The Seidelmann 34 is an American sailboat that was designed by Bob Seidelmann as a cruiser and first built in 1981.

==Production==
The design was built by Seidelmann Yachts in the United States, starting in 1981, but it is now out of production.

==Design==
The Seidelmann 34 is a recreational keelboat, built predominantly of fiberglass, with wood trim. It has a masthead sloop rig, a raked stem, a reverse transom, an internally mounted spade-type rudder controlled by a wheel and a fixed fin keel or optional shoal draft keel. It displaces 11000 lb and carries 5000 lb of ballast.

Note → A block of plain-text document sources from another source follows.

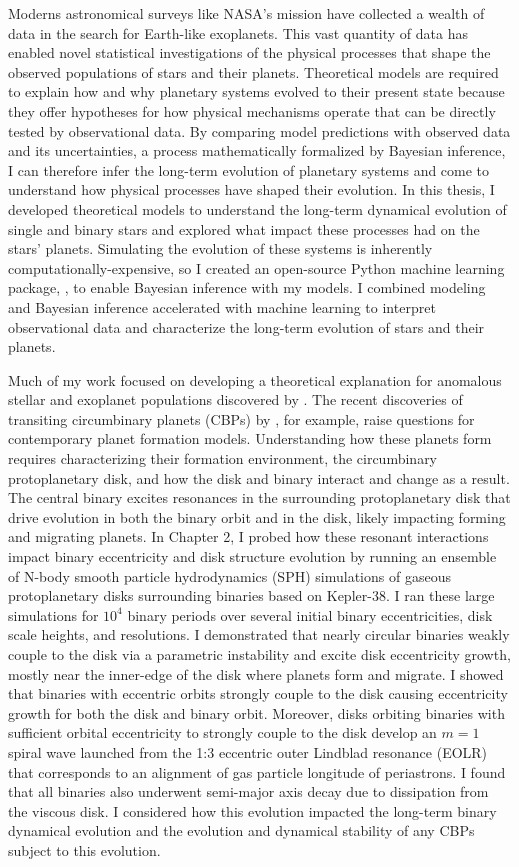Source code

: Moderns astronomical surveys like NASA's \kepler mission have collected a wealth of data in the search for Earth-like exoplanets. This vast quantity of data has enabled novel statistical investigations of the physical processes that shape the observed populations of stars and their planets. Theoretical models are required to explain how and why planetary systems evolved to their present state because they offer hypotheses for how physical mechanisms operate that can be directly tested by observational data. By comparing model predictions with observed data and its uncertainties, a process mathematically formalized by Bayesian inference, I can therefore infer the long-term evolution of planetary systems and come to understand how physical processes have shaped their evolution. In this thesis, I developed theoretical models to understand the long-term dynamical evolution of single and binary stars and explored what impact these processes had on the stars' planets. Simulating the evolution of these systems is inherently computationally-expensive, so I created an open-source Python machine learning package, \approxposterior, to enable Bayesian inference with my models. I combined modeling and Bayesian inference accelerated with machine learning to interpret observational data and characterize the long-term evolution of stars and their planets.

Much of my work focused on developing a theoretical explanation for anomalous stellar and exoplanet populations discovered by \kepler. The recent discoveries of transiting circumbinary planets (CBPs) by \kepler, for example, raise questions for contemporary planet formation models.  Understanding how these planets form requires characterizing their formation environment, the circumbinary protoplanetary disk, and how the disk and binary interact and change as a result.  The central binary excites resonances in the surrounding protoplanetary disk that drive evolution in both the binary orbit and in the disk, likely impacting forming and migrating planets.  In Chapter 2, I probed how these resonant interactions impact binary eccentricity and disk structure evolution by running an ensemble of N-body smooth particle hydrodynamics (SPH) simulations of gaseous protoplanetary disks surrounding binaries based on Kepler-38. I ran these large simulations for $10^4$ binary periods over several initial binary eccentricities, disk scale heights, and resolutions.  I demonstrated that nearly circular binaries weakly couple to the disk via a parametric instability and excite disk eccentricity growth, mostly near the inner-edge of the disk where planets form and migrate.  I showed that binaries with eccentric orbits strongly couple to the disk causing eccentricity growth for both the disk and binary orbit. Moreover, disks orbiting binaries with sufficient orbital eccentricity to strongly couple to the disk develop an $m = 1$ spiral wave launched from the 1:3 eccentric outer Lindblad resonance (EOLR) that corresponds to an alignment of gas particle longitude of periastrons. I found that all binaries also underwent semi-major axis decay due to dissipation from the viscous disk. I considered how this evolution impacted the long-term binary dynamical evolution and the evolution and dynamical stability of any CBPs subject to this evolution. 


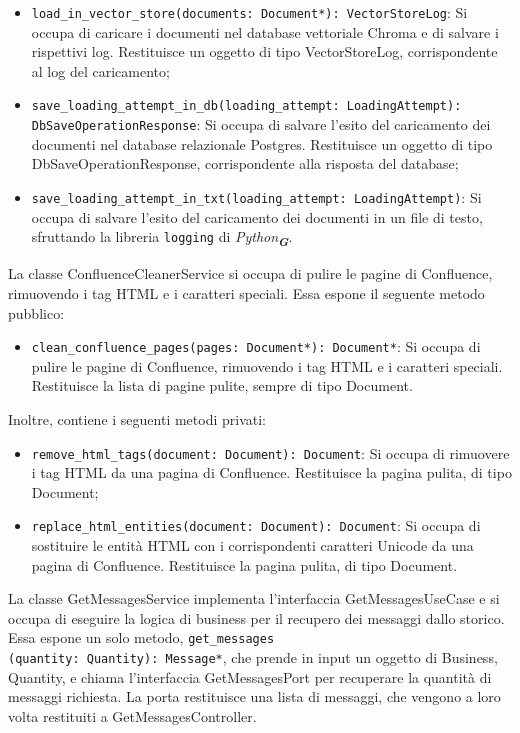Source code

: \begin{itemize}
    \item \texttt{load\_in\_vector\_store(documents: Document*): VectorStoreLog}: Si occupa di caricare i documenti nel database vettoriale Chroma e di salvare i rispettivi log. Restituisce un oggetto di tipo VectorStoreLog, corrispondente al log del caricamento;
    \item \texttt{save\_loading\_attempt\_in\_db(loading\_attempt: LoadingAttempt):\\ DbSaveOperationResponse}: Si occupa di salvare l'esito del caricamento dei documenti nel database relazionale Postgres. Restituisce un oggetto di tipo DbSaveOperationResponse, corrispondente alla risposta del database;
    \item \texttt{save\_loading\_attempt\_in\_txt(loading\_attempt: LoadingAttempt)}: Si occupa di salvare l'esito del caricamento dei documenti in un file di testo, sfruttando la libreria \texttt{logging} di \emph{Python}\textsubscript{\textbf{\textit{G}}}.
\end{itemize}

\label{sec:confluence_cleaner_service}
La classe ConfluenceCleanerService si occupa di pulire le pagine di Confluence, rimuovendo i tag HTML e i caratteri speciali. Essa espone il seguente metodo pubblico:
\begin{itemize}
    \item \texttt{clean\_confluence\_pages(pages: Document*): Document*}: Si occupa di pulire le pagine di Confluence, rimuovendo i tag HTML e i caratteri speciali. Restituisce la lista di pagine pulite, sempre di tipo Document.
\end{itemize}
Inoltre, contiene i seguenti metodi privati:
\begin{itemize}
    \item \texttt{remove\_html\_tags(document: Document): Document}: Si occupa di rimuovere i tag HTML da una pagina di Confluence. Restituisce la pagina pulita, di tipo Document;
    \item \texttt{replace\_html\_entities(document: Document): Document}: Si occupa di sostituire le entità HTML con i corrispondenti caratteri Unicode da una pagina di Confluence. Restituisce la pagina pulita, di tipo Document.
\end{itemize}

\label{sec:get_messages_service}
La classe GetMessagesService implementa l'interfaccia GetMessagesUseCase e si occupa di eseguire la logica di business per il recupero dei messaggi dallo storico. Essa espone un solo metodo, \texttt{get\_messages\\(quantity: Quantity): Message*}, che prende in input un oggetto di Business, Quantity, e chiama l'interfaccia GetMessagesPort per recuperare la quantità di messaggi richiesta. La porta restituisce una lista di messaggi, che vengono a loro volta restituiti a GetMessagesController.

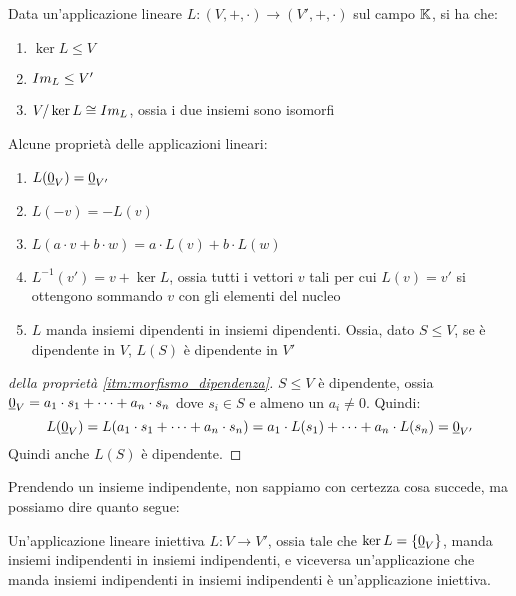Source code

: \begin{theorem}
Data un'applicazione lineare $L : (V, +, \cdot) \to (V', +, \cdot)$ sul campo $\mathbb{K}$, si ha che:
\begin{enumerate}
    \item $\ker L \le V$
    \item $Im_{L} \le V'$
    \item $V / \ker L \cong Im_{L}$, ossia i due insiemi sono isomorfi
\end{enumerate}
\end{theorem}
Alcune propriet\`a delle applicazioni lineari:
\begin{enumerate}
    \item $L(\underline{0}_V) = \underline{0}_{V'}$
    \item $L(-v) = - L(v)$
    \item $L(a \cdot v + b \cdot w) = a \cdot L(v) + b \cdot L(w)$
    \item $L^{-1} (v') = v + \ker L$, ossia tutti i vettori $v$ tali per cui $L(v) = v'$ si ottengono sommando $v$ con gli elementi del nucleo
    \item\label{itm:morfismo_dipendenza} $L$ manda insiemi dipendenti in insiemi dipendenti. Ossia, dato $S \le V$, se \`e dipendente in $V$, $L(S)$ \`e dipendente in $V'$
\end{enumerate}
\begin{proof}[della propriet\`a \ref{itm:morfismo_dipendenza}]
$S \le V$ \`e dipendente, ossia $\underline{0}_V = a_1 \cdot s_1 + \dots + a_n \cdot s_n$ dove $s_i \in S$ e almeno un $a_i \neq 0$. Quindi:
\[
L(\underline{0}_V) = L(a_1 \cdot s_1 + \dots + a_n \cdot s_n) = a_1 \cdot L(s_1) + \dots + a_n \cdot L(s_n) = \underline{0}_{V'}
\]
Quindi anche $L(S)$ \`e dipendente.
\end{proof}
Prendendo un insieme indipendente, non sappiamo con certezza cosa succede, ma possiamo dire quanto segue:
\begin{prop}
Un'applicazione lineare iniettiva $L : V \to V'$, ossia tale che $\ker L = \{ \underline{0}_{V} \}$, manda insiemi indipendenti in insiemi indipendenti, e viceversa un'applicazione che manda insiemi indipendenti in insiemi indipendenti \`e un'applicazione iniettiva.
\end{prop}
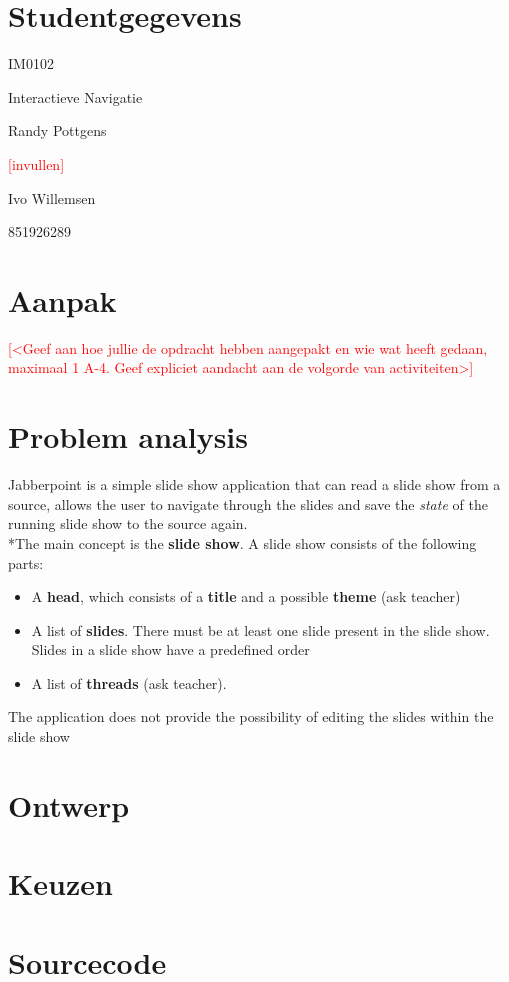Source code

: \documentclass[a4paper]{article}
\newcommand{\todo}[1]{\textcolor{red}{[#1]}}
\begin{document}
\pagestyle{fancy}

\section*{Studentgegevens}
\begin{description}
	\item [Cursuscode] IM0102
	\item Interactieve Navigatie
	\item [Naam]Randy Pottgens
	\item [Studentnummer] \todo{invullen}
	\item [Naam]Ivo Willemsen
	\item [Studentnummer]851926289
\end{description}

\section*{Aanpak}
\todo{<Geef aan hoe jullie de opdracht hebben aangepakt en wie wat heeft gedaan, maximaal 1 A-4. Geef expliciet aandacht aan de volgorde van activiteiten>}



\section{Problem analysis}
Jabberpoint is a simple slide show application that can read a slide show from a source, allows the user to navigate through the slides and save the \textit{state} of the running slide show to the source again.
\\*The main concept is the \textbf{slide show}. A slide show consists of the following parts:
\begin{itemize}
\item A \textbf{head}, which consists of a \textbf{title} and a possible \textbf{theme} (ask teacher)
\item A list of \textbf{slides}. There must be at least one slide present in the slide show. Slides in a slide show have a predefined order
\item A list of \textbf{threads} (ask teacher). 
\end{itemize}
The application does not provide the possibility of editing the slides within the slide show


\section{Ontwerp}


\section{Keuzen}



\section{Sourcecode}
\end{document}

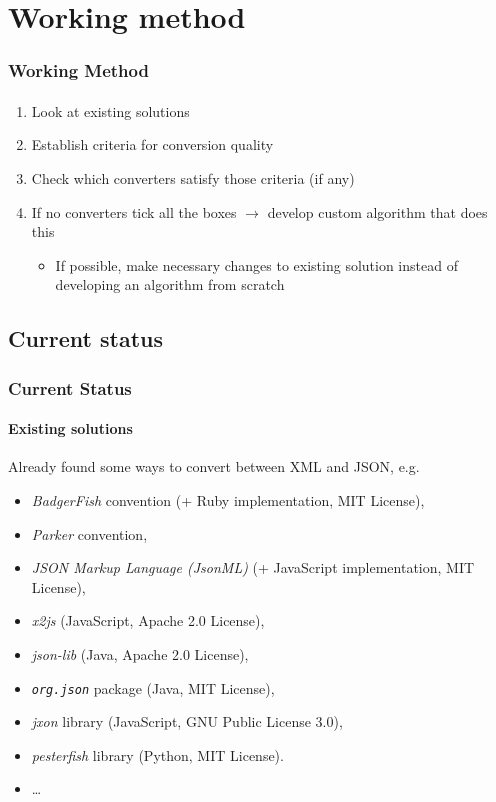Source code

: \documentclass[
    alternativetitlepage=alternativ,
    cornerlogo=hgi_nds_logo2,
    sectionoverview,
]{rubpresentation}
\begin{document}
\section{Working method}

\begin{frame}
    \frametitle{Working Method}
    \framesubtitle{}
    \begin{enumerate}
        \item{} Look at existing solutions
        \item{} Establish criteria for conversion quality
        \item{} Check which converters satisfy those criteria (if any)
        \item{} If no converters tick all the boxes $\rightarrow$ develop custom algorithm that does this
            \begin{itemize}
                \item{} If possible, make necessary changes to existing solution instead of developing an algorithm from scratch
            \end{itemize}
    \end{enumerate}
\end{frame}

\subsection{Current status}

\begin{frame}
    \frametitle{Current Status}
    \framesubtitle{Existing solutions}
    Already found some ways to convert between XML and JSON, e.g.
    \begin{itemize}
        \item{} \emph{BadgerFish} convention (+ Ruby implementation, MIT License),
        \item{} \emph{Parker} convention,
        \item{} \emph{JSON Markup Language (JsonML)} (+ JavaScript implementation, MIT License),
        \item{} \emph{x2js} (JavaScript, Apache 2.0 License),
        \item{} \emph{json-lib} (Java, Apache 2.0 License),
        \item{} \emph{\texttt{org.json}} package (Java, MIT License),
        \item{} \emph{jxon} library (JavaScript, GNU Public License 3.0),
        \item{} \emph{pesterfish} library (Python, MIT License).
        \item{} \dots
    \end{itemize}
\end{frame}
\end{document}

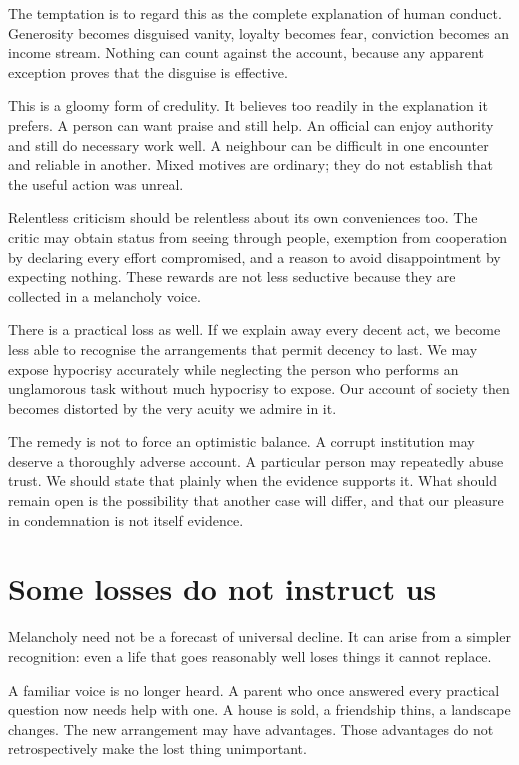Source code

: \documentclass[12pt,a4paper]{book}
\begin{document}
The temptation is to regard this as the complete explanation of human conduct. Generosity becomes disguised vanity, loyalty becomes fear, conviction becomes an income stream. Nothing can count against the account, because any apparent exception proves that the disguise is effective.

This is a gloomy form of credulity. It believes too readily in the explanation it prefers. A person can want praise and still help. An official can enjoy authority and still do necessary work well. A neighbour can be difficult in one encounter and reliable in another. Mixed motives are ordinary; they do not establish that the useful action was unreal.

Relentless criticism should be relentless about its own conveniences too. The critic may obtain status from seeing through people, exemption from cooperation by declaring every effort compromised, and a reason to avoid disappointment by expecting nothing. These rewards are not less seductive because they are collected in a melancholy voice.

There is a practical loss as well. If we explain away every decent act, we become less able to recognise the arrangements that permit decency to last. We may expose hypocrisy accurately while neglecting the person who performs an unglamorous task without much hypocrisy to expose. Our account of society then becomes distorted by the very acuity we admire in it.

The remedy is not to force an optimistic balance. A corrupt institution may deserve a thoroughly adverse account. A particular person may repeatedly abuse trust. We should state that plainly when the evidence supports it. What should remain open is the possibility that another case will differ, and that our pleasure in condemnation is not itself evidence.

\section*{Some losses do not instruct us}

Melancholy need not be a forecast of universal decline. It can arise from a simpler recognition: even a life that goes reasonably well loses things it cannot replace.

A familiar voice is no longer heard. A parent who once answered every practical question now needs help with one. A house is sold, a friendship thins, a landscape changes. The new arrangement may have advantages. Those advantages do not retrospectively make the lost thing unimportant.
\end{document}
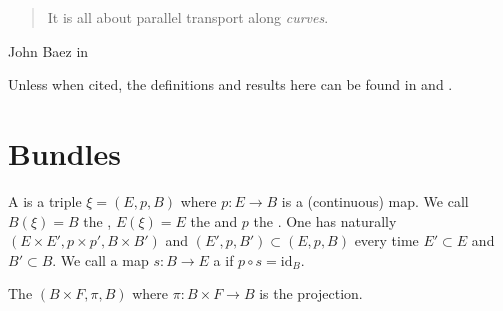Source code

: 
\begin{quote}
 It is all about parallel transport along \emph{curves}.
\end{quote} John Baez in \cite{baez-2004}

\bigskip
\bigskip

Unless when cited, the definitions and results here can be found in \cite{kobayashi1} and \cite{husemoller}.

\section{Bundles}

\begin{definition}
 A  is a triple $\xi=(E,p,B)$ where $p:E\rightarrow B$ is a (continuous) map. We call $B(\xi)=B$ the , $E(\xi)=E$ the  and $p$ the . One has naturally  $(E\times E',p\times p',B\times B')$ and  $(E',p,B')\subset (E,p,B)$ every time $E'\subset E$ and $B'\subset B$. We call a map $s:B\rightarrow E$ a  if $p\circ s=\text{id}_B$.
\end{definition}

\begin{example}The  $(B\times F,\pi,B)$ where $\pi:B\times F\rightarrow B$ is the projection.
\end{example}



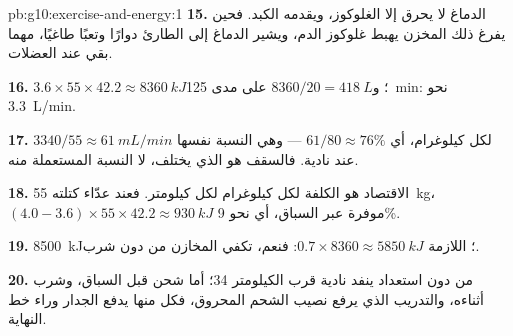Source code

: \begin{solution}{pb:g10:exercise-and-energy:1}
\textbf{15.} الدماغ لا يحرق إلا الغلوكوز، ويقدمه  الكبد. فحين
يفرغ ذلك المخزن يهبط غلوكوز الدم، ويشير الدماغ إلى الطارئ دوارًا
وتعبًا طاغيًا، مهما بقي عند العضلات.

\textbf{16.} $3.6 \times 55 \times 42.2 \approx \qty{8360}{kJ}$؛
و$8360/20 = \qty{418}{L}$ على مدى \qty{125}{min}: نحو \qty{3.3}{L/min}.

\textbf{17.} $3340/55 \approx \qty{61}{mL/min}$ لكل كيلوغرام، أي
$61/80 \approx 76\%$ --- وهي النسبة نفسها عند نادية. فالسقف هو الذي
يختلف، لا النسبة المستعملة منه.

\textbf{18.} الاقتصاد هو الكلفة لكل كيلوغرام لكل كيلومتر. فعند عدّاء
كتلته \qty{55}{kg}، $(4.0 - 3.6) \times 55 \times 42.2 \approx
\qty{930}{kJ}$ موفرة عبر السباق، أي نحو 9\%.

\textbf{19.}  \qty{8500}{kJ}؛  اللازمة
$0.7 \times
8360 \approx \qty{5850}{kJ}$: فنعم، تكفي المخازن من دون شرب.

\textbf{20.} من دون استعداد ينفد  نادية قرب الكيلومتر 34؛ أما
شحن  قبل السباق، وشرب  أثناءه، والتدريب الذي
يرفع نصيب الشحم المحروق، فكل منها يدفع الجدار وراء خط النهاية.
\end{solution}

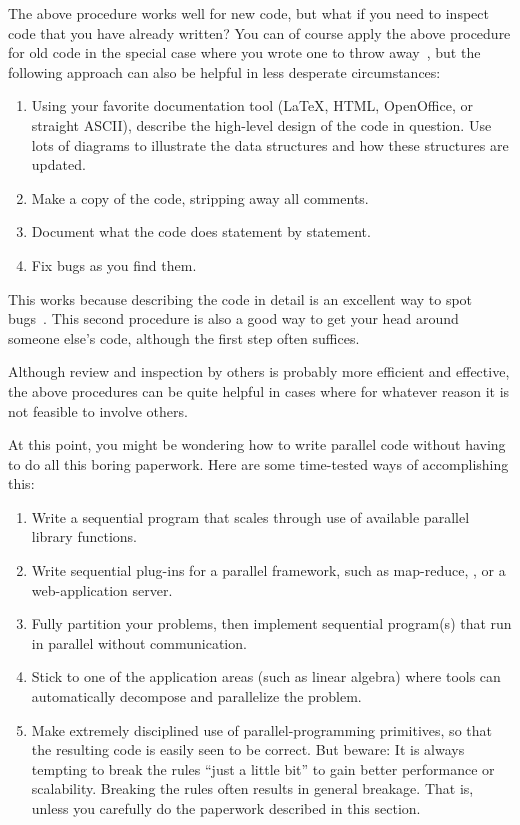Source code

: The above procedure works well for new code, but what if you need to
inspect code that you have already written?
You can of course apply the above procedure for old code in the special
case where you wrote one to throw away~\cite{Brooks79},
but the following approach can also be helpful in less desperate
circumstances:

\begin{enumerate}
\item	Using your favorite documentation tool (\LaTeX{}, HTML,
	OpenOffice, or straight ASCII), describe the high-level
	design of the code in question.
	Use lots of diagrams to illustrate the data structures
	and how these structures are updated.
\item	Make a copy of the code, stripping away all comments.
\item	Document what the code does statement by statement.
\item	Fix bugs as you find them.
\end{enumerate}

This works because describing the code in detail is an excellent way to spot
bugs~\cite{GlenfordJMyers1979}.
This second procedure is also a good way to get your head around
someone else's code, although the first step often suffices.

Although review and inspection by others is probably more efficient and
effective, the above procedures can be quite helpful in cases where
for whatever reason it is not feasible to involve others.

At this point, you might be wondering how to write parallel code without
having to do all this boring paperwork.
Here are some time-tested ways of accomplishing this:

\begin{enumerate}
\item	Write a sequential program that scales through use of
	available parallel library functions.
\item	Write sequential plug-ins for a parallel framework,
	such as map-reduce, , or a web-application server.
\item	Fully partition your problems, then implement sequential
	program(s) that run in parallel without communication.
\item	Stick to one of the application areas (such as linear algebra)
	where tools can automatically decompose and parallelize
	the problem.
\item	Make extremely disciplined use of parallel-programming
	primitives, so that the resulting code is easily seen to be correct.
	But beware: It is always tempting to break the rules
	``just a little bit'' to gain better performance or
	scalability.
	Breaking the rules often results in general breakage.
	That is, unless you carefully do the paperwork described in this
	section.
\end{enumerate}

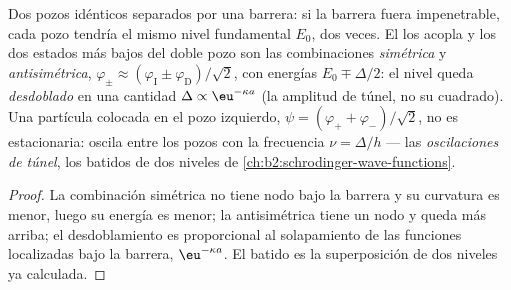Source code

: \begin{proposition}\label{prop:b2:potential-wells-tunneling:double}
Dos pozos idénticos separados por una barrera: si la barrera fuera
impenetrable, cada pozo tendría el mismo nivel fundamental $E_0$, dos veces.
El  los acopla y los dos estados más bajos del doble pozo
son las combinaciones \emph{simétrica} y \emph{antisimétrica},
$\varphi_\pm \approx (\varphi_{\text{I}} \pm \varphi_{\text{D}})/\sqrt2$, con energías
$E_0 \mp \Delta/2$: el nivel queda \emph{desdoblado} en una cantidad $\Delta \propto
\eu^{-\kappa a}$ (la amplitud de túnel, no su cuadrado). Una partícula
colocada en el pozo izquierdo, $\psi = (\varphi_+ + \varphi_-)/\sqrt2$, no es
estacionaria: oscila entre los pozos con la frecuencia
$\nu = \Delta/h$ --- las \emph{oscilaciones de túnel}, los batidos de dos niveles de
\cref{ch:b2:schrodinger-wave-functions}.
\end{proposition}

\begin{proof}
La combinación simétrica no tiene nodo bajo la barrera y su curvatura es
menor, luego su energía es menor; la antisimétrica tiene un nodo y
queda más arriba; el desdoblamiento es proporcional al solapamiento de las funciones
localizadas bajo la barrera, $\eu^{-\kappa a}$. El batido es
la superposición de dos niveles ya calculada.
\end{proof}

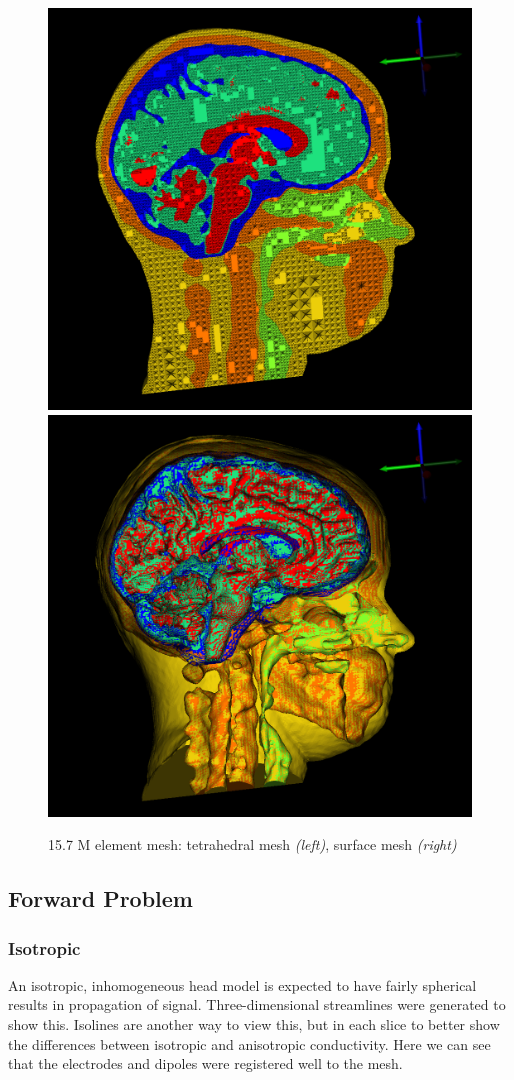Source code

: \begin{figure}[H]
\begin{center}
\includegraphics[width=.49\textwidth]{Figures/smallmesh_2}
\includegraphics[width=.49\textwidth]{Figures/smallmesh_surface}
\caption{15.7 M element mesh: tetrahedral mesh \textit{(left)}, surface mesh \textit{(right)}}
\label{fig:smallmesh}
\end{center}
\end{figure}

\subsection{Forward Problem}

\subsubsection{Isotropic}

An isotropic, inhomogeneous head model is expected to have fairly spherical results in propagation of signal. Three-dimensional streamlines were generated to show this. Isolines are another way to view this, but in each slice to better show the differences between isotropic and anisotropic conductivity. Here we can see that the electrodes and dipoles were registered well to the mesh.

The boat has a draft of 5.42 ft with the standard keel and 3.90 ft with the optional shoal draft keel.

The boat is fitted with a Japanese Yanmar diesel engine of 22 hp for docking and maneuvering. The fuel tank holds 18 u.s.gal and the fresh water tank has a capacity of 70 u.s.gal.

The design has sleeping accommodation for five people, with a double "V"-berth in the bow cabin, a straight settee in the main cabin and an aft cabin with a quarter berth on the port side. The galley is located on the starboard side just forward of the companionway ladder. The galley is equipped with a two-burner stove and a double sink. The head is located just aft of the bow cabin on the port side.

The design has a hull speed of 6.9 kn.